Purpose: The promise of inhomogeneous magnetization transfer (ihMT) as a new myelin imaging method was studied in ex vivo human brain tissue and in relation to myelin water fraction (MWF). The temperature dependence of both methods was characterized, as well as their correspondence with a histological measure of myelin content. Unfiltered and filtered ihMT protocols were studied by adjusting the saturation scheme to preserve or attenuate signal from tissue with short dipolar relaxation time T-1D. Methods: ihMT ratio (ihMTR) and MWF maps were acquired at 7 T from formalin-fixed human brain samples at 22.5 degrees C, 30 degrees C and 37 degrees C. The impact of temperature on unfiltered ihMTR, filtered ihMTR and MWF was investigated and compared to myelin basic protein staining.

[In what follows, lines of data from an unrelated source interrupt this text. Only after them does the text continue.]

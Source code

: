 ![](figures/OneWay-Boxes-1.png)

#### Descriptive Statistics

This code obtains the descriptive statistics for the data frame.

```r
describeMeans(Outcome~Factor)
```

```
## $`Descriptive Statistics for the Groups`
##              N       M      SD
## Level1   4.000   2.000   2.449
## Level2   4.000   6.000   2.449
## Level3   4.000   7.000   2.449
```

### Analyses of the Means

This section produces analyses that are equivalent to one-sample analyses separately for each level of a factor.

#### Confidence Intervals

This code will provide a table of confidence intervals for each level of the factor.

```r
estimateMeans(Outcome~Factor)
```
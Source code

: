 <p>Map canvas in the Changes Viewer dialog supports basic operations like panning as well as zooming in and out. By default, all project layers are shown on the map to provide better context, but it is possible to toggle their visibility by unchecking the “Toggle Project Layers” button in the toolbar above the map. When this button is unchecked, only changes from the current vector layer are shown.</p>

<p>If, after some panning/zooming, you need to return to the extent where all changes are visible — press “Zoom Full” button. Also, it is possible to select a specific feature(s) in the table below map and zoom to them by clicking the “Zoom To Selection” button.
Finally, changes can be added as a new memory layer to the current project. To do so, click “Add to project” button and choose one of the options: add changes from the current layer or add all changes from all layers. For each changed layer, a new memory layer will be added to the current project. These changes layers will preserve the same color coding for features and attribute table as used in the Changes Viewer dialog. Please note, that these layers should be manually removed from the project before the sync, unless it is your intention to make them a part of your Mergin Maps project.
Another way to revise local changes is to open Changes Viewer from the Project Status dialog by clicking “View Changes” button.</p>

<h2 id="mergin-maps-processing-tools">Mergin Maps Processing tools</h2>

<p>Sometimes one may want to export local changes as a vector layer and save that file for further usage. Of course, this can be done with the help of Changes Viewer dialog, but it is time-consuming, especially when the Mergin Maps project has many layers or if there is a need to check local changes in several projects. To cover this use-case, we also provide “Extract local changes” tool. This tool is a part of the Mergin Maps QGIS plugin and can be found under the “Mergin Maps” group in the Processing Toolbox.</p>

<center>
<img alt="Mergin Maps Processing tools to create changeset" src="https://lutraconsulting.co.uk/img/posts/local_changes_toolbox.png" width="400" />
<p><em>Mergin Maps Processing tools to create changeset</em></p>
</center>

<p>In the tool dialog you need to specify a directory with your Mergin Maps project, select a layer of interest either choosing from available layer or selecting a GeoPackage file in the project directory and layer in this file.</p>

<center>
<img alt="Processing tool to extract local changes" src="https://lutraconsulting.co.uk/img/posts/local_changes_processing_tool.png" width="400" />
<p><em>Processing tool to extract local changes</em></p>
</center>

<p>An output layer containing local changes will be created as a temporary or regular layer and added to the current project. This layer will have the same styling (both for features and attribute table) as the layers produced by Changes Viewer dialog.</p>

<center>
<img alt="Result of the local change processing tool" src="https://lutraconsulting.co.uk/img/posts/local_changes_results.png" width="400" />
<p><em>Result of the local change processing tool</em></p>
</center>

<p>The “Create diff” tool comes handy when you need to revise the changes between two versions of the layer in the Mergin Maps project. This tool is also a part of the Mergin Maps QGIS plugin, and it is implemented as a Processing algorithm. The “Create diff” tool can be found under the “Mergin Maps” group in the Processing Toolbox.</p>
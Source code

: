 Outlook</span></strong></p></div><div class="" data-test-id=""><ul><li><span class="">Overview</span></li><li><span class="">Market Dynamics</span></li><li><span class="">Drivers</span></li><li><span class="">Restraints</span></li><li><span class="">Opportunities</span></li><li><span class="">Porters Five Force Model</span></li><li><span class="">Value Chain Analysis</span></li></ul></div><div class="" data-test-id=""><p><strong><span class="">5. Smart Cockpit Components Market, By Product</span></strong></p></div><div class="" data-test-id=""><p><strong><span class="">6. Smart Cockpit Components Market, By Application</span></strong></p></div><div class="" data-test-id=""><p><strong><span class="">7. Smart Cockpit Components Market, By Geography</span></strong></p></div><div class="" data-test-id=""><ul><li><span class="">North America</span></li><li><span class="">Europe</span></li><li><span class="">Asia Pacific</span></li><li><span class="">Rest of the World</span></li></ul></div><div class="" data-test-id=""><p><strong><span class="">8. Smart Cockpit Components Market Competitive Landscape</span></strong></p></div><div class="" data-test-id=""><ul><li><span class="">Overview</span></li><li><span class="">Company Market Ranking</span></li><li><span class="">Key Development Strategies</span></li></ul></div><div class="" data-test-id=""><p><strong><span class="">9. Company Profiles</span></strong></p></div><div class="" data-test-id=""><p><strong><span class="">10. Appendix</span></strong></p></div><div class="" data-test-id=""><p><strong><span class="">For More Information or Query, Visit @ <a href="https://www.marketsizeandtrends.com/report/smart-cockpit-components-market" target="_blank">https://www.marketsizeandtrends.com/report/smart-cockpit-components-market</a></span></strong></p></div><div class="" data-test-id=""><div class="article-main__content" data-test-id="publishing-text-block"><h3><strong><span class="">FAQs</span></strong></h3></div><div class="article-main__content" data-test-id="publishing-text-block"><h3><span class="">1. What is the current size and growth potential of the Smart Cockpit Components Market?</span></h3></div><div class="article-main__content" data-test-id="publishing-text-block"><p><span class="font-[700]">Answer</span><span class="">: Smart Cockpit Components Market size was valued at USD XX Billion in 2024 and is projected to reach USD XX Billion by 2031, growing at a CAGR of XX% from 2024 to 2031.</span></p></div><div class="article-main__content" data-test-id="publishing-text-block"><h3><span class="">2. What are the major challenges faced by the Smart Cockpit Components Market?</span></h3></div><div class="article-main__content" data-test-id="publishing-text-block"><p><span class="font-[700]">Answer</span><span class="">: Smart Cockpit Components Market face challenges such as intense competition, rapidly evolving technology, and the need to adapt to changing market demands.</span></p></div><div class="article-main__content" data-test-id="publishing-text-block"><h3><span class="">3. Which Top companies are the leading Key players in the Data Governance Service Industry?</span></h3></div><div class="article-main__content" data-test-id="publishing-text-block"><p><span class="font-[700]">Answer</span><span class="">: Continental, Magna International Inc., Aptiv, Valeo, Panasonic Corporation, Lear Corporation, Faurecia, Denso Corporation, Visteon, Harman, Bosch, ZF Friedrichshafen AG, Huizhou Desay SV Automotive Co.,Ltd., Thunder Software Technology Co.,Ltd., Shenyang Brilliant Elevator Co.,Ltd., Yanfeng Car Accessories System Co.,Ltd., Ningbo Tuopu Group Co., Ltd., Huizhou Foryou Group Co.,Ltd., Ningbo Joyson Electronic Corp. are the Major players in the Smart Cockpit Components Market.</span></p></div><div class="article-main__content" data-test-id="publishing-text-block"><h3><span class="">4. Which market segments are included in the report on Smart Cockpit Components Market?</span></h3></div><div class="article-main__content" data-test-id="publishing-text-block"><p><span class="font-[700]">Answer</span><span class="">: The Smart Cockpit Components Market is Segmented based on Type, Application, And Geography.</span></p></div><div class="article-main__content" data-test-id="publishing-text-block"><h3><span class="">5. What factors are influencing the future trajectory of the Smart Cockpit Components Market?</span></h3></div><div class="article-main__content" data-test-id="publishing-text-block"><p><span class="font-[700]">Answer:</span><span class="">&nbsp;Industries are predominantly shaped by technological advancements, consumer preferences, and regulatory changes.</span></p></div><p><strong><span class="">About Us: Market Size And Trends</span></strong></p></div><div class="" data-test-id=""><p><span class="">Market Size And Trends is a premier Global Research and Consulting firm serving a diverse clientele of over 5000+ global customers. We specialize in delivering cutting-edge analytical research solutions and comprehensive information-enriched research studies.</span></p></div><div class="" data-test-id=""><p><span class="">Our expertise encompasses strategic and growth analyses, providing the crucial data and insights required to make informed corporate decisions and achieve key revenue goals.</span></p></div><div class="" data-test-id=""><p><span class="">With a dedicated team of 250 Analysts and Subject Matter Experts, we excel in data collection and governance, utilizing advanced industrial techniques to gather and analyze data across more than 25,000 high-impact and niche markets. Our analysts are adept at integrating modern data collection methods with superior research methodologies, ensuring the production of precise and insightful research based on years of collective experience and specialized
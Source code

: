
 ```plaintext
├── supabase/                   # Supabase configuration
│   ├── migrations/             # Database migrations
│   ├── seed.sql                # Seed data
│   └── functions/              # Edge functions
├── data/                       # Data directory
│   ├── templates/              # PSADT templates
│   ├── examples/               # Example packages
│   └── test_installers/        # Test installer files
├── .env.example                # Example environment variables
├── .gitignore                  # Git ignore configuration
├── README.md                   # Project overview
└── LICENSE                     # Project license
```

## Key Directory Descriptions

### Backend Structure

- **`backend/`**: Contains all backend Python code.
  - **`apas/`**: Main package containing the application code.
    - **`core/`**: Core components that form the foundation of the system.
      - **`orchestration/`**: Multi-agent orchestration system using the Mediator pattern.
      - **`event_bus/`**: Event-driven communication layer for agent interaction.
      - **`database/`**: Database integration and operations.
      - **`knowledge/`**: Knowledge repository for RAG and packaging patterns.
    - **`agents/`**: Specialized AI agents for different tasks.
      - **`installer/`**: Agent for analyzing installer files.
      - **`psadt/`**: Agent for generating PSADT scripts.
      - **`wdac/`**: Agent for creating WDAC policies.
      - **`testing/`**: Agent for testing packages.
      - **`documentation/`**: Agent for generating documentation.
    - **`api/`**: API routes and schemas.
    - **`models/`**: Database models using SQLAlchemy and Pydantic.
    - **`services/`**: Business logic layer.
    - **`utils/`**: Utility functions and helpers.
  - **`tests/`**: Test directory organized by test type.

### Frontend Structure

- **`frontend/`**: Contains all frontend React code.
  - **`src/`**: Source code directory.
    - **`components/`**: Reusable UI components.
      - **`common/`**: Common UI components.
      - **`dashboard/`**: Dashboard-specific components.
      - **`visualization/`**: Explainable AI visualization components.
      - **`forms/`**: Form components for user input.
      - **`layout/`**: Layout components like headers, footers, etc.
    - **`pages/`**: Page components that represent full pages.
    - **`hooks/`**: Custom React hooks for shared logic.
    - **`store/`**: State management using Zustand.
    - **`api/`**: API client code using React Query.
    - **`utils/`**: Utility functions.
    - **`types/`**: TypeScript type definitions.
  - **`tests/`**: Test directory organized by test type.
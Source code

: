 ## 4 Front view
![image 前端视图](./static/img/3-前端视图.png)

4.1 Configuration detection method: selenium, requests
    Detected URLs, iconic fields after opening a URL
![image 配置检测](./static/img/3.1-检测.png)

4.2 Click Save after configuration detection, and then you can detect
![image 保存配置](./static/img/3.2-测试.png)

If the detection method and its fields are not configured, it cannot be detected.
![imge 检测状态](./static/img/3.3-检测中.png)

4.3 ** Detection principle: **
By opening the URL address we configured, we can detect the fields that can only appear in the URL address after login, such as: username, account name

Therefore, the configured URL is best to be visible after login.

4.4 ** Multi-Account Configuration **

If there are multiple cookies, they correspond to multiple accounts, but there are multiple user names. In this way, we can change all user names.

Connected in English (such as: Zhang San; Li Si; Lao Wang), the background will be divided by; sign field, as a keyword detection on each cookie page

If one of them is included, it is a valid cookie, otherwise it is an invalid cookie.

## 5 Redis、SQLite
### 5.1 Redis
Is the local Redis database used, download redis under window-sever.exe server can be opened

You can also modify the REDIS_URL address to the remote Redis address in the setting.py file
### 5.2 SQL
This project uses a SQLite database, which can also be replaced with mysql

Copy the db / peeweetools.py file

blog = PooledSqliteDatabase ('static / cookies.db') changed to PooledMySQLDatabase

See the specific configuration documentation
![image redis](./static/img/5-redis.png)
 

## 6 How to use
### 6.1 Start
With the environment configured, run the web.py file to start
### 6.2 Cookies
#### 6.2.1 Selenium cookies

Results: Unfiltered ihMTR exhibited no temperature dependence, whereas filtered ihMTR increased with increasing temperature. MWF decreased at higher temperature, with an increasing prevalence of areas where the myelin water signal was unreliably determined, likely related to a reduction in T-2 peak separability at higher temperatures ex vivo. MWF and ihMTR showed similar per-sample correlation with myelin staining at room temperature. At 37 degrees C, filtered ihMTR was more strongly correlated with myelin staining and had increased dynamic range compared to unfiltered ihMTR. Conclusions: Given the temperature dependence of filtered ihMT, increased dynamic range, and strong myelin specificity that persists at higher temperatures, we recommend carefully controlled temperatures close to 37 degrees C for filtered ihMT acquisitions. Unfiltered ihMT may also be useful, due to its independence from temperature, higher amplitude values, and sensitivity to short T-1D components. Ex vivo myelin water imaging should be performed at room temperature, to avoid fitting issues found at higher temperatures.